Les Libériens voteront mardi lors d’élections présidentielles et parlementaires à enjeux élevés – les premières depuis le départ en 2018 d’une mission de l’ONU qui a maintenu la paix pendant plus d’une décennie dans un pays marqué par deux guerres civiles dévastatrices.

Outre une guerre civile de 14 ans qui a coûté la vie à 250 000 personnes avant de prendre fin en 2003, le Libéria est aux prises avec des épidémies, notamment la pandémie de Covid et une épidémie mortelle d’Ebola qui a tué plus de 4 000 personnes en 2014.

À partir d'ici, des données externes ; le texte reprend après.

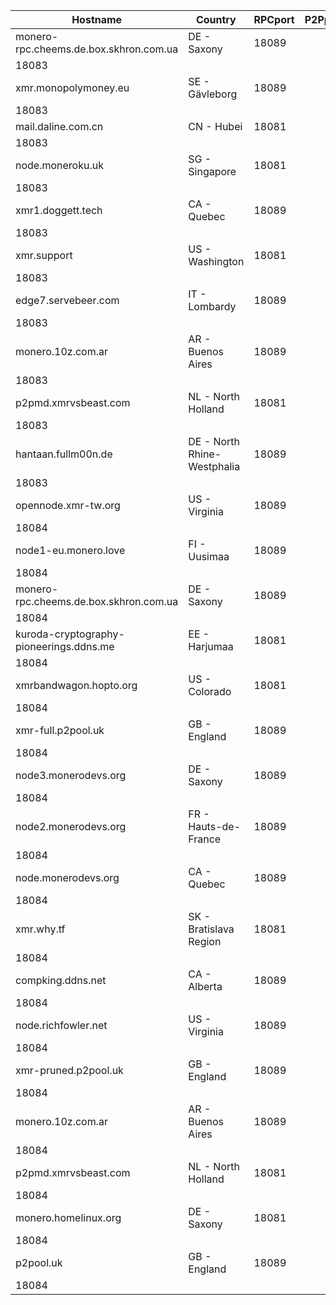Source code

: Hostname | Country | RPCport | P2Pport
--- | --- | --- | ---
monero-rpc.cheems.de.box.skhron.com.ua | DE - Saxony | 18089
 | 18083
xmr.monopolymoney.eu | SE - Gävleborg | 18089
 | 18083
mail.daline.com.cn | CN - Hubei | 18081
 | 18083
node.moneroku.uk | SG - Singapore | 18081
 | 18083
xmr1.doggett.tech | CA - Quebec | 18089
 | 18083
xmr.support | US - Washington | 18081
 | 18083
edge7.servebeer.com | IT - Lombardy | 18089
 | 18083
monero.10z.com.ar | AR - Buenos Aires | 18089
 | 18083
p2pmd.xmrvsbeast.com | NL - North Holland | 18081
 | 18083
hantaan.fullm00n.de | DE - North Rhine-Westphalia | 18089
 | 18083
opennode.xmr-tw.org | US - Virginia | 18089
 | 18084
node1-eu.monero.love | FI - Uusimaa | 18089
 | 18084
monero-rpc.cheems.de.box.skhron.com.ua | DE - Saxony | 18089
 | 18084
kuroda-cryptography-pioneerings.ddns.me | EE - Harjumaa | 18081
 | 18084
xmrbandwagon.hopto.org | US - Colorado | 18081
 | 18084
xmr-full.p2pool.uk | GB - England | 18089
 | 18084
node3.monerodevs.org | DE - Saxony | 18089
 | 18084
node2.monerodevs.org | FR - Hauts-de-France | 18089
 | 18084
node.monerodevs.org | CA - Quebec | 18089
 | 18084
xmr.why.tf | SK - Bratislava Region | 18081
 | 18084
compking.ddns.net | CA - Alberta | 18089
 | 18084
node.richfowler.net | US - Virginia | 18089
 | 18084
xmr-pruned.p2pool.uk | GB - England | 18089
 | 18084
monero.10z.com.ar | AR - Buenos Aires | 18089
 | 18084
p2pmd.xmrvsbeast.com | NL - North Holland | 18081
 | 18084
monero.homelinux.org | DE - Saxony | 18081
 | 18084
p2pool.uk | GB - England | 18089
 | 18084
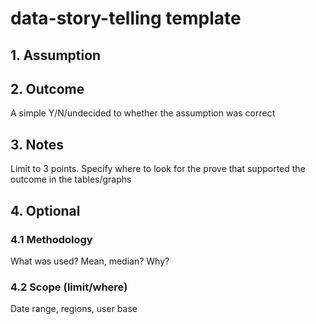 # data-story-telling template
## 1. Assumption
## 2. Outcome
A simple Y/N/undecided to whether the assumption was correct
## 3. Notes
Limit to 3 points. Specify where to look for the prove that supported the outcome in the tables/graphs
## 4. Optional
### 4.1 Methodology
What was used? Mean, median? Why? 
### 4.2 Scope (limit/where)
Date range, regions, user base
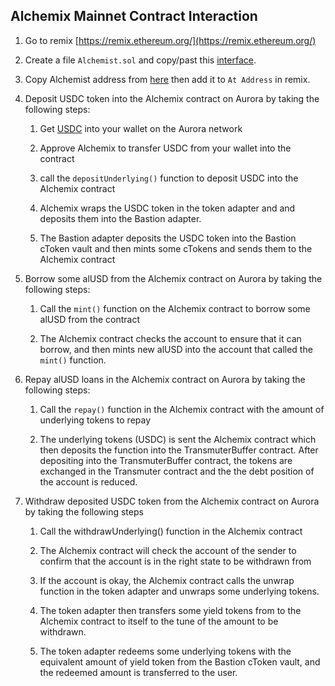 ## Alchemix Mainnet Contract Interaction

1.  Go to remix [https://remix.ethereum.org/](https://remix.ethereum.org/)
    
2.  Create a file `Alchemist.sol` and copy/past this [interface](https://github.com/Transcendence-Finance/Alchemix/blob/main/contracts/interfaces/alchemist/IAlchemistV2Actions.sol).
    
3.  Copy Alchemist address from [here](https://github.com/Transcendence-Finance/Alchemix/blob/main/deployments/aurora_mainnet/AlchemistV2_Proxy.json) then add it to `At Address`​ in remix.
    
4.  Deposit USDC token into the Alchemix contract on Aurora by taking the following steps:
    
    1.  Get [USDC](https://aurorascan.dev/token/0xb12bfca5a55806aaf64e99521918a4bf0fc40802) into your wallet on the Aurora network
    
    2.  Approve Alchemix to transfer USDC from your wallet into the contract
    
    3.  call the `depositUnderlying()` function to deposit USDC into the Alchemix contract
    
    4.  Alchemix wraps the USDC token in the token adapter and and deposits them into the Bastion adapter.
    
    5.  The Bastion adapter deposits the USDC token into the Bastion cToken vault and then mints some cTokens and sends them to the Alchemix contract
    
5.  Borrow some alUSD from the Alchemix contract on Aurora by taking the following steps:
    
    1.  Call the `mint()` function on the Alchemix contract to borrow some alUSD from the contract
    
    2.  The Alchemix contract checks the account to ensure that it can borrow, and then mints new alUSD into the account that called the `mint()` function.
    
6.  Repay alUSD loans in the Alchemix contract on Aurora by taking the following steps:
    
    1.  Call the `repay()` function in the Alchemix contract with the amount of underlying tokens to repay
    
    2.  The underlying tokens (USDC) is sent the Alchemix contract which then deposits the function into the TransmuterBuffer contract. After depositing into the TransmuterBuffer contract, the tokens are exchanged in the Transmuter contract and the the debt position of the account is reduced.
    
7.  Withdraw deposited USDC token from the Alchemix contract on Aurora by taking the following steps
    
    1.  Call the withdrawUnderlying() function in the Alchemix contract
    
    2.  The Alchemix contract will check the account of the sender to confirm that the account is in the right state to be withdrawn from
    
    3.  If the account is okay, the Alchemix contract calls the unwrap function in the token adapter and unwraps some underlying tokens.
    
    4.  The token adapter then transfers some yield tokens from to the Alchemix contract to itself to the tune of the amount to be withdrawn.
    
    5.  The token adapter redeems some underlying tokens with the equivalent amount of yield token from the Bastion cToken vault, and the redeemed amount is transferred to the user.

Le président sortant George Weah, ancienne star du football décoré, cherche à être réélu pour un second mandat de six ans après un premier mandat tumultueux entaché de scandales de corruption et d’allégations de mauvaise gestion.

La pauvreté est répandue au Libéria, selon la Banque mondiale, qui estime en outre que la moitié de la population du pays survit avec moins de 2 dollars par jour.

Plus de 60 % des 5,4 millions d’habitants du Libéria ont moins de 25 ans, mais le chômage est répandu parmi les jeunes du pays, dont certains étaient d’anciens enfants soldats pendant la guerre civile.

Dix-neuf candidats cherchent à renverser Weah, qui appartient au parti Coalition pour le changement démocratique (CDC), mais il fait face à une revanche controversée avec l’ancien vice-président Joseph Boakai du principal parti d’opposition, le Parti de l’unité (UP).

Des tensions ont éclaté entre les partisans des deux partis à l’approche des élections, a indiqué la police libérienne sur Facebook. Cela a entraîné « des pertes de vies humaines et la destruction de propriétés », a déclaré la commission électorale du pays.

Un porte-parole du Haut-Commissariat des Nations Unies aux droits de l’homme au Libéria, Seif Magango, a déclaré qu’au moins deux personnes étaient mortes et 20 autres avaient été blessées dans les affrontements.

Weah, le seul Africain à avoir remporté le Ballon d’Or le plus prestigieux du football, a remporté plus de 60 % des suffrages pour battre Boakai lors du second tour des élections la dernière fois que les deux hommes se sont rencontrés aux urnes en 2017.

Ni Weah, 57 ans, ni Boakai, qui tourne 79 le mois prochain, il a réussi à obtenir 50 % des voix au premier tour.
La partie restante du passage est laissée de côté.